Andrea Mrozek

Laying out plans for a national daycare system is one thing. Dealing with the reality of implementing those plans is quite another. The federal government is staring down a shocking reality check on both the costs and complexities of a daycare system. 

The federal government wants to spend $30 billion over five years on a daycare system – landing on $9.2 billion annually by the fifth year with the provinces matching that amount. That’s a lot of money—and woefully inadequate for a real system. Think tank Cardus has costed out the specifics of national daycare based on proponents’ desires for such a plan. In our “Look Before You Leap” report, the conservative yet realistic total cost of such a system rings in at $36.3 billion annually, ongoing. 

To put the $36.3 billion in context, it’s enough to give Canadian parents almost $13,700 annually for every child under six. 
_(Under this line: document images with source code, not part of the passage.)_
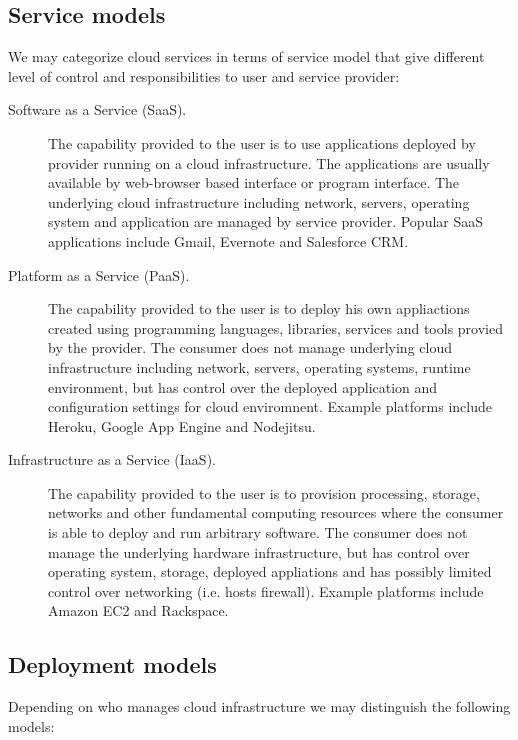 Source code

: \subsection{Service models}

We may categorize cloud services in terms of service model that give different level of control and responsibilities to user and service provider:

\begin{description}
  \item[Software as a Service (SaaS).] The capability provided to the user is to use applications deployed by provider running on a cloud infrastructure. The applications are usually available by web-browser based interface or program interface. The underlying cloud infrastructure including network, servers, operating system and application are managed by service provider. Popular SaaS applications include Gmail, Evernote and Salesforce CRM.
  \item[Platform as a Service (PaaS).] The capability provided to the user is to deploy his own appliactions created using programming languages, libraries, services and tools provied by the provider. The consumer does not manage underlying cloud infrastructure including network, servers, operating systems, runtime environment, but has control over the deployed application and configuration settings for cloud enviromnent. Example platforms include Heroku, Google App Engine and Nodejitsu.
  \item[Infrastructure as a Service (IaaS).] The capability provided to the user is to provision processing, storage, networks and other fundamental computing resources where the consumer is able to deploy and run arbitrary software. The consumer does not manage the underlying hardware infrastructure, but has control over operating system, storage, deployed appliations and has possibly limited control over networking (i.e. hosts firewall). Example platforms include Amazon EC2 and Rackspace.
\end{description}

\subsection{Deployment models}

Depending on who manages cloud infrastructure we may distinguish the following models:

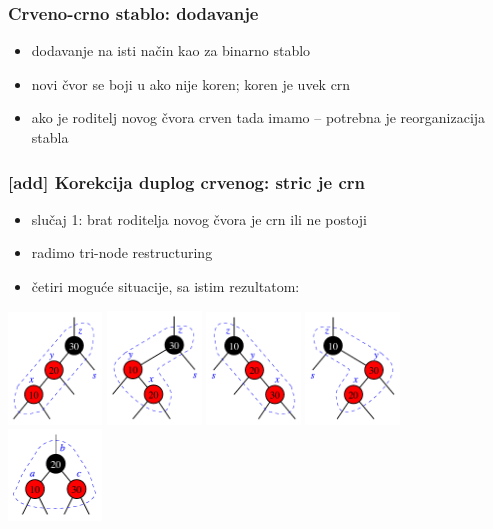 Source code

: \documentclass[compress,aspectratio=169]{beamer}
\begin{document}
\begin{frame}[fragile]
  \frametitle{Crveno-crno stablo: dodavanje}
  \begin{itemize}
    \item dodavanje na isti način kao za binarno stablo 
    \item novi čvor se boji u  ako nije koren; koren je uvek crn
      \item ako je roditelj novog čvora crven tada imamo  -- potrebna je reorganizacija stabla
  \end{itemize}
\end{frame}

\begin{frame}[fragile]
  \frametitle{[add] Korekcija duplog crvenog: stric je crn}
  \begin{itemize}
    \item slučaj 1: brat roditelja novog čvora je crn ili ne postoji
    \item radimo tri-node restructuring
    \item četiri moguće situacije, sa istim rezultatom:
  \end{itemize}
  \begin{center}
    \includegraphics[width=2.5cm]{asp-11-pic39a.pdf}
    \includegraphics[width=2.5cm]{asp-11-pic39b.pdf}
    \includegraphics[width=2.5cm]{asp-11-pic39c.pdf}
    \includegraphics[width=2.5cm]{asp-11-pic39d.pdf} \\
    \includegraphics[width=2.5cm]{asp-11-pic39e.pdf}
  \end{center}
\end{frame}
\end{document}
By lowballing its estimate, the federal government leaves the provinces in an unenviable position. With federal funding already set over the next five years, and the real costs of national daycare significantly higher than what Budget 2021 lays out, provinces will need to fill the gap. This means by year five, Ontario would need to spend $9.5 billion annually. In Manitoba, it’s $984 million and in Alberta it’s $3.4 billion. In short, provincial governments will dodge a bullet if they say no, instead demanding flexible funding that is responsive to the needs of all parents, not the few.
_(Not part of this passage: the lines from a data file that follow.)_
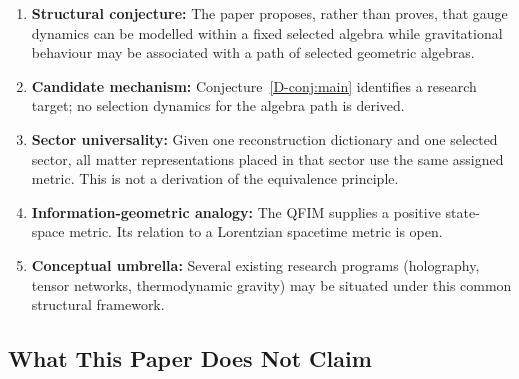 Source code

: \documentclass[12pt,a4paper,openany]{book}
\begin{document}
\begin{enumerate}
    \item \textbf{Structural conjecture:} The paper proposes, rather than proves, that gauge dynamics can be modelled within a fixed selected algebra while gravitational behaviour may be associated with a path of selected geometric algebras.
    
    \item \textbf{Candidate mechanism:} Conjecture~\ref{D-conj:main} identifies a research target; no selection dynamics for the algebra path is derived.
    
    \item \textbf{Sector universality:} Given one reconstruction dictionary and one selected sector, all matter representations placed in that sector use the same assigned metric.  This is not a derivation of the equivalence principle.
    
    \item \textbf{Information-geometric analogy:} The QFIM supplies a positive state-space metric.  Its relation to a Lorentzian spacetime metric is open.
    
    \item \textbf{Conceptual umbrella:} Several existing research programs (holography, tensor networks, thermodynamic gravity) may be situated under this common structural framework.
\end{enumerate}

\subsection{What This Paper Does Not Claim}
\end{document}
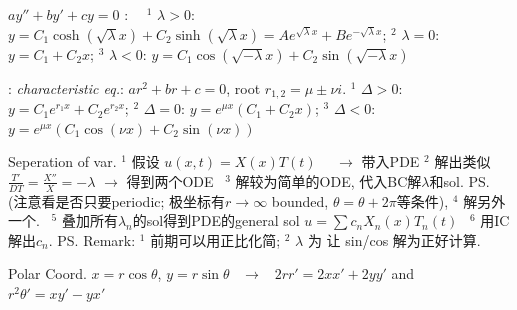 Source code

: \documentclass{note}
\begin{document}
\vspace{-2pt}
\begin{MyTh}{$ay''+by'+cy=0$}
    : \ \ $^1$ $\lambda>0$: $y=C_1\cosh(\sqrt{\lambda}x)+C_2\sinh(\sqrt{\lambda}x)= A e^{\sqrt{\lambda}x}+B e^{-\sqrt{\lambda}x}$; \quad $^2$ $\lambda=0$: $y=C_1+C_2 x$; \quad $^3$ $\lambda<0$: $y=C_1\cos(\sqrt{-\lambda}x)+C_2\sin(\sqrt{-\lambda}x)$

    \quad {}: \textit{characteristic eq.}: $a r^2 + b r + c = 0$, root $r_{1,2}=\mu\pm\nu i$. \quad $^1$ $\Delta>0$: $y=C_1 e^{r_1 x}+C_2 e^{r_2 x}$; \quad $^2$ $\Delta=0$: $y=e^{\mu x}(C_1+C_2 x)$; \quad $^3$ $\Delta<0$: $y=e^{\mu x}(C_1\cos(\nu x)+C_2\sin(\nu x))$
\end{MyTh}

\vspace{-2pt}
\begin{MyTh}{Seperation of var.}
    $^1$ 假设 $u(x,t)=X(x)T(t)$ \ \ $\to$ 带入PDE $^2$ 解出类似 $\frac{T'}{DT}=\frac{X''}{X}=-\lambda$ $\to$ 得到两个ODE \ $^3$ 解较为简单的ODE, 代入BC解$\lambda$和sol. \ps{\tiny (注意看是否只要periodic; 极坐标有$r\to\infty$ bounded, $\theta=\theta+2\pi$等条件)}, $^4$ 解另外一个. \ $^5$ 叠加所有$\lambda_n$的sol得到PDE的general sol $u=\sum c_nX_n(x)T_n(t)$ \ $^6$ 用IC解出$c_n$. \qquad \ps{\tiny Remark: $^1$ 前期可以用正比化简; $^2$ $\lambda$ 为 让 sin/cos 解为正好计算.}
\end{MyTh}

\begin{MyTh}{Polar Coord.}
    $x=r\cos\theta$, $y=r\sin\theta$ \ $\to$ \ $2rr'=2xx'+2yy'$ and $r^2\theta'=xy'-yx'$  
\end{MyTh}
\end{document}
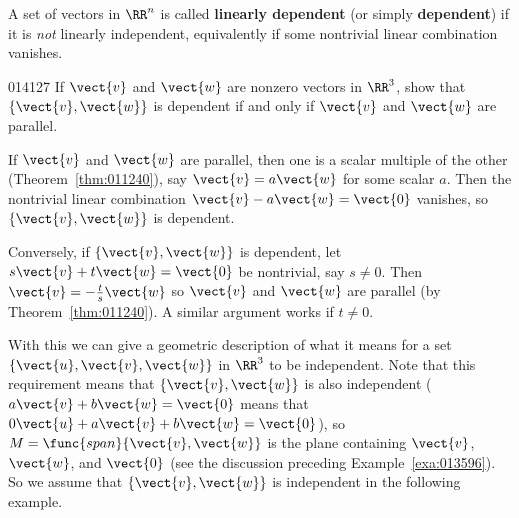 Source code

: A set of vectors in $\RR^n$ is called \textbf{linearly dependent} (or simply \textbf{dependent}) if it is \textit{not} linearly independent, equivalently if some nontrivial linear combination vanishes.

\begin{example}{}{014127}
If $\vect{v}$ and $\vect{w}$ are nonzero vectors in $\RR^3$, show that $\{\vect{v}, \vect{w}\}$ is dependent if and only if $\vect{v}$ and $\vect{w}$ are parallel.

\begin{solution}
If $\vect{v}$ and $\vect{w}$ are parallel, then one is a scalar multiple of the other (Theorem~\ref{thm:011240}), say $\vect{v} = a\vect{w}$ for some scalar $a$. Then the nontrivial linear combination $\vect{v} - a\vect{w} = \vect{0}$ vanishes, so $\{\vect{v}, \vect{w}\}$ is dependent.

Conversely, if $\{\vect{v}, \vect{w}\}$ is dependent, let $s\vect{v} + t\vect{w} = \vect{0}$ be nontrivial, say $s \neq 0$. Then $\vect{v} = -\frac{t}{s}\vect{w}$ so $\vect{v}$ and $\vect{w}$ are parallel (by Theorem~\ref{thm:011240}). A similar argument works if $t \neq 0$.
\end{solution}
\end{example}

With this we can give a geometric description of what it means for a set $\{\vect{u}, \vect{v}, \vect{w}\}$ in $\RR^3$ to be independent. Note that this requirement means that $\{\vect{v}, \vect{w}\}$ is also independent ($a\vect{v} + b\vect{w} = \vect{0}$ means that $0\vect{u} + a\vect{v} + b\vect{w} = \vect{0}$), so $M = \func{span}\{\vect{v}, \vect{w}\}$ is the plane containing $\vect{v}$, $\vect{w}$, and $\vect{0}$ (see the discussion preceding Example~\ref{exa:013596}). So we assume that $\{\vect{v}, \vect{w}\}$ is independent in the following example.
The federal government has not merely underestimated the costs of national daycare, it has dramatically underestimated the multiple layers of complexity. Who decides where centres should be built? Where will families with children be living when the dust settles post-COVID? What about attracting high numbers of early childhood educators and retaining them as staff? What salary levels are appropriate? Quebec’s move to cheap (for parents) provincial daycare, also includes the least expensive (aka the poorest) staff-child ratios in Canada. Nowhere else in Canada is five infants for one staff allowed—and with good reason (envision a mother of quintuplets who did not enlist help and you get the idea).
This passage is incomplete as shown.